→ **Material shown**
--------------------
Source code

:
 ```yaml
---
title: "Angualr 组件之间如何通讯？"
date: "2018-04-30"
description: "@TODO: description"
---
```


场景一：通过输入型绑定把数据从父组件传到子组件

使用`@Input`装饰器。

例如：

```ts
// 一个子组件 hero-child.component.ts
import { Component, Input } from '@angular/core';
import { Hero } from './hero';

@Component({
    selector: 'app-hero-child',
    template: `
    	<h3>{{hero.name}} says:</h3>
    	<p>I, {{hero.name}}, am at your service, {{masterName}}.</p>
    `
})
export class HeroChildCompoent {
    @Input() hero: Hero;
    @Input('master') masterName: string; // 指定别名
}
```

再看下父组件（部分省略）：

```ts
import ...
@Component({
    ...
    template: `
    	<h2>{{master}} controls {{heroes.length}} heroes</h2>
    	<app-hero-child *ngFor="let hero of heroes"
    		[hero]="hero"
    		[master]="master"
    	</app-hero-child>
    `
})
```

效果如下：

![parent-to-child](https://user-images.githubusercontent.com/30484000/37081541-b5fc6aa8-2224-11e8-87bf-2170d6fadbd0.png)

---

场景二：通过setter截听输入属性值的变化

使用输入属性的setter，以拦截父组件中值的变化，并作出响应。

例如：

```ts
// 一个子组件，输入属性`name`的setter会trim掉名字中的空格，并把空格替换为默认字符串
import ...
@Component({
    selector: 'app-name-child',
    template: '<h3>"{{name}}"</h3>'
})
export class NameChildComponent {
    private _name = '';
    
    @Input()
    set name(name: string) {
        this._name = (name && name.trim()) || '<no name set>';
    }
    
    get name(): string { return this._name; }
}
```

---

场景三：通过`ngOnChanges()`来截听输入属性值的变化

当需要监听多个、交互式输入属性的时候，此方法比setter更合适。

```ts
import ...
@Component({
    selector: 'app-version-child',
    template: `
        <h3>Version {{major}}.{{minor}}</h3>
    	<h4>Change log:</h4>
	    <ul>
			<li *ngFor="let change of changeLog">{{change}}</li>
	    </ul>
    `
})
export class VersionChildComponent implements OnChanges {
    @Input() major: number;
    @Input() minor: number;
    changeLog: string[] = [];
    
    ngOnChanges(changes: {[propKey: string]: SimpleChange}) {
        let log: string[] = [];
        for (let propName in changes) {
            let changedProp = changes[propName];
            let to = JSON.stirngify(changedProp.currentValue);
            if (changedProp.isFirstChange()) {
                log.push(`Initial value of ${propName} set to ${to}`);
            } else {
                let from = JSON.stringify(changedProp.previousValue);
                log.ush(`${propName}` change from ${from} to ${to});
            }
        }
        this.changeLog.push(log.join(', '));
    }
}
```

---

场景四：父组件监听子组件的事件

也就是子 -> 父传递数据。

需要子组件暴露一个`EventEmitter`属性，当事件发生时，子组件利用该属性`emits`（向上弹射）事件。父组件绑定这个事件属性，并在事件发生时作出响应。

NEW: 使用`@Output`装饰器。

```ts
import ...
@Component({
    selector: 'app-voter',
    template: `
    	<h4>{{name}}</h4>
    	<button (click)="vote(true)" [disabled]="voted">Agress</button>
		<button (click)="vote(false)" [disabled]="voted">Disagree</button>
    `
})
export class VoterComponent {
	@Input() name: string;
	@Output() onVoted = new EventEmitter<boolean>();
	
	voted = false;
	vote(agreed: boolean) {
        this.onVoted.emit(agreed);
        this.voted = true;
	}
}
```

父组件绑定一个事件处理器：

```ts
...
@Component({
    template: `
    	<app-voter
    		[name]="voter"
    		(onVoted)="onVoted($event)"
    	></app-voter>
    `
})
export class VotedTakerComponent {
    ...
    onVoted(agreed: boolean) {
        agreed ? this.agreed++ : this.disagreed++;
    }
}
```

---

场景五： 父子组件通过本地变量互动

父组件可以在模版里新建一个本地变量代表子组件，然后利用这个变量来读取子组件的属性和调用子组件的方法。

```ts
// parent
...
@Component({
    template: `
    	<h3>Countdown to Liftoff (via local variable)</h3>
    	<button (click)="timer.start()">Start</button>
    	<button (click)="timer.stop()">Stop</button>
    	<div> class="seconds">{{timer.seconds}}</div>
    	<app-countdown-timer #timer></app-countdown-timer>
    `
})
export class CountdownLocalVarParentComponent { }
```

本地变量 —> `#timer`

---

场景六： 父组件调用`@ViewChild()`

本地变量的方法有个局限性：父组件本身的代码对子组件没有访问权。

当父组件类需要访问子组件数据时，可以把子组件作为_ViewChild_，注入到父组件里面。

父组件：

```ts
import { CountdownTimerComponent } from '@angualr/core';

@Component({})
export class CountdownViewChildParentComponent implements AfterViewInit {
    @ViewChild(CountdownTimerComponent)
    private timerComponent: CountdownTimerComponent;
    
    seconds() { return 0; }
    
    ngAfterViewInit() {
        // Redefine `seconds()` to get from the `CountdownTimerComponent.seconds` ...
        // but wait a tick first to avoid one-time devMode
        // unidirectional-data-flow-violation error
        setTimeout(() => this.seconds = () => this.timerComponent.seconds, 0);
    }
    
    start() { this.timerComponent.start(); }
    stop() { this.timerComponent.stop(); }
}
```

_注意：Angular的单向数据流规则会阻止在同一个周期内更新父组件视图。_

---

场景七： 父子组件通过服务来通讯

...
--------------------
→ **What is required**
Give the count of lines in the records above that hold the string "private", and only that count.

→ **Response to this exercise**
2